_WHAT YOU NEED TO DO_.
Copy each line of the records that holds the string "cycles".

== RECORDED INFORMATION

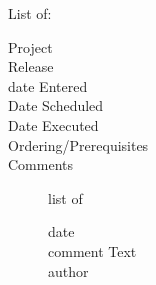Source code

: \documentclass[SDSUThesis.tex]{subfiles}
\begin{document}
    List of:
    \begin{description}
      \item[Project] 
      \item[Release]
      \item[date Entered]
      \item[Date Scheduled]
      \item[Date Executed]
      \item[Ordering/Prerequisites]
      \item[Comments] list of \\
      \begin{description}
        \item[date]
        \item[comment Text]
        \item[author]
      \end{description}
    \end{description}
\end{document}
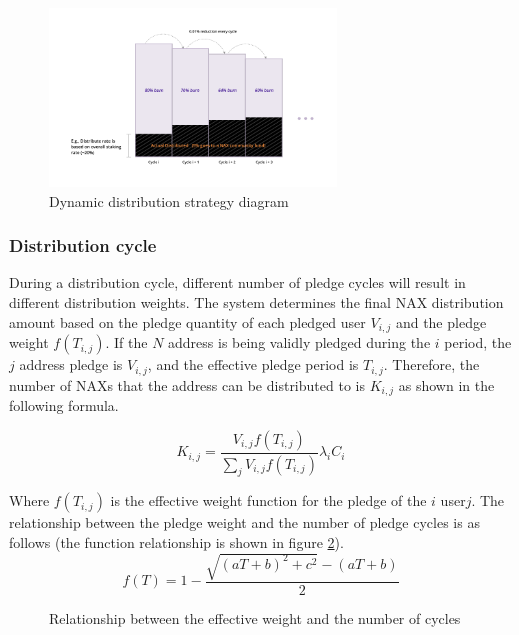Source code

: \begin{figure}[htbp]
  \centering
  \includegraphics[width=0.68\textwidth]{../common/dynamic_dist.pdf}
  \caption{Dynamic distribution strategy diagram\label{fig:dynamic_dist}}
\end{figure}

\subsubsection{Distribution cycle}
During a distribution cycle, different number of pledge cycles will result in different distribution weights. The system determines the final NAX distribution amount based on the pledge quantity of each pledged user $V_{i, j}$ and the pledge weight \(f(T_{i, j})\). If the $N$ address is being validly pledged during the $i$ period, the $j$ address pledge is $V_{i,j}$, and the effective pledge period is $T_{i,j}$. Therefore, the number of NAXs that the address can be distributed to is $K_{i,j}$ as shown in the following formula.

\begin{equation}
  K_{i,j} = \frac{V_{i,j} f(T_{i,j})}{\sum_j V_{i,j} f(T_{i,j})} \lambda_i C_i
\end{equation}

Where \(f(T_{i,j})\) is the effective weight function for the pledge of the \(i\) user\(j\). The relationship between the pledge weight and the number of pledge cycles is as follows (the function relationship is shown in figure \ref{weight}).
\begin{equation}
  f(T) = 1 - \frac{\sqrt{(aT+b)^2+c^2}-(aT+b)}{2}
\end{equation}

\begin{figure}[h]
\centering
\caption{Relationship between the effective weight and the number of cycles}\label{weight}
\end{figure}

====

_RESULT OF THE TASK_.
During a distribution cycle, different number of pledge cycles will result in different distribution weights. The system determines the final NAX distribution amount based on the pledge quantity of each pledged user $V_{i, j}$ and the pledge weight \(f(T_{i, j})\). If the $N$ address is being validly pledged during the $i$ period, the $j$ address pledge is $V_{i,j}$, and the effective pledge period is $T_{i,j}$. Therefore, the number of NAXs that the address can be distributed to is $K_{i,j}$ as shown in the following formula.
Where \(f(T_{i,j})\) is the effective weight function for the pledge of the \(i\) user\(j\). The relationship between the pledge weight and the number of pledge cycles is as follows (the function relationship is shown in figure \ref{weight}).
\caption{Relationship between the effective weight and the number of cycles}\label{weight}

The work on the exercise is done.